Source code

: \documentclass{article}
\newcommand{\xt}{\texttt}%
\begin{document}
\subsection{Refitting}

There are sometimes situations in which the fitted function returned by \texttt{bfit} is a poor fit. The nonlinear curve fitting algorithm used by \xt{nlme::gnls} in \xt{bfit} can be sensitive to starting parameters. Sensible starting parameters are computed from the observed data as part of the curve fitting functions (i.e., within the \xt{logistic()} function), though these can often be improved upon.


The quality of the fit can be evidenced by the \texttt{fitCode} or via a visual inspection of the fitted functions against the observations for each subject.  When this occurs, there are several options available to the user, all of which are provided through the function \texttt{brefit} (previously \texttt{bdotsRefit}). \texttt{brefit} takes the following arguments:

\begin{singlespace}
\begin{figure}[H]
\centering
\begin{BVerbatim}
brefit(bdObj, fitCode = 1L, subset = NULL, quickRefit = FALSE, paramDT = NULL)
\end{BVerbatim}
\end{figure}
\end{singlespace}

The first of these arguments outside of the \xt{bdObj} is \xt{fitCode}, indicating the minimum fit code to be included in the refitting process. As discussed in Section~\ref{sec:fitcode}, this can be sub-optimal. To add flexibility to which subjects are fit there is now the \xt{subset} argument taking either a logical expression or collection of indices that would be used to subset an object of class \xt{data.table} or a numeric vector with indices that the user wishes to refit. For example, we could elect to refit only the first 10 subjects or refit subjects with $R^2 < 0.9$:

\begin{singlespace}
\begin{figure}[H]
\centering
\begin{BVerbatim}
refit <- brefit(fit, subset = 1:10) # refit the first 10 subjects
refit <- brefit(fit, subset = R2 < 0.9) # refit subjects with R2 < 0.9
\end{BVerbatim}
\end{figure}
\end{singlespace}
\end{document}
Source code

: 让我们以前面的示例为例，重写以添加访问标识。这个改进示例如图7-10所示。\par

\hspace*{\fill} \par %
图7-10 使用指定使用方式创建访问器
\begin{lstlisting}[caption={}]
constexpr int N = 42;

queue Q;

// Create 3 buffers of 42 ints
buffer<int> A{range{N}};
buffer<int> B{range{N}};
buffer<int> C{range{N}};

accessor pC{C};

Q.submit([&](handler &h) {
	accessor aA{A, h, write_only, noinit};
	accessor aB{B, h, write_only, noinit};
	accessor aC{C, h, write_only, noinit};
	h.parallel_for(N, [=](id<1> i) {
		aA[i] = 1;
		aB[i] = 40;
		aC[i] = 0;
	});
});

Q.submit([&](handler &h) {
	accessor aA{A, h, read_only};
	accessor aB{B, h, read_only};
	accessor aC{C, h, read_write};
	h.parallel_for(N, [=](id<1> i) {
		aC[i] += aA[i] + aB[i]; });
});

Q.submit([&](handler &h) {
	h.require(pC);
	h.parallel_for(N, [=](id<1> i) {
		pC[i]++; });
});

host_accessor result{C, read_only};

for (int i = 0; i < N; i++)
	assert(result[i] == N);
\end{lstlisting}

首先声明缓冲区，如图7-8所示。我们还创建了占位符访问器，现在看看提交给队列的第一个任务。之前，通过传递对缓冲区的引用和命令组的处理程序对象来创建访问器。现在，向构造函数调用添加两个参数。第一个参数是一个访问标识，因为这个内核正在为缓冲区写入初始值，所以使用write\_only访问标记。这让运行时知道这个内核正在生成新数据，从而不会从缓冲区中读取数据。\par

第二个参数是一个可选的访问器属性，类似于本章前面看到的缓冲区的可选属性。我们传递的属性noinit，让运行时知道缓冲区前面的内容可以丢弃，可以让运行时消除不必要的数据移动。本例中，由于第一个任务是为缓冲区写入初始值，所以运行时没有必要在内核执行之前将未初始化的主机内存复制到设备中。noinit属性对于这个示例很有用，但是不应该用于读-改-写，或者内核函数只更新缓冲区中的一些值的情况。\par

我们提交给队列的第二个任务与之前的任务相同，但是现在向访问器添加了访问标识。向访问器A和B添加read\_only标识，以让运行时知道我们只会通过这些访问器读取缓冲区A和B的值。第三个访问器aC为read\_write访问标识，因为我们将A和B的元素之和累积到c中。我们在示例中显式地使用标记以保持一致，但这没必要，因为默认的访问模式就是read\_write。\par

* **PROBLEM DESCRIPTION**
For the string "subjects", show each line of the listing where it appears.

* **ANSWER AREA**
The first of these arguments outside of the \xt{bdObj} is \xt{fitCode}, indicating the minimum fit code to be included in the refitting process. As discussed in Section~\ref{sec:fitcode}, this can be sub-optimal. To add flexibility to which subjects are fit there is now the \xt{subset} argument taking either a logical expression or collection of indices that would be used to subset an object of class \xt{data.table} or a numeric vector with indices that the user wishes to refit. For example, we could elect to refit only the first 10 subjects or refit subjects with $R^2 < 0.9$:
refit <- brefit(fit, subset = 1:10) # refit the first 10 subjects
refit <- brefit(fit, subset = R2 < 0.9) # refit subjects with R2 < 0.9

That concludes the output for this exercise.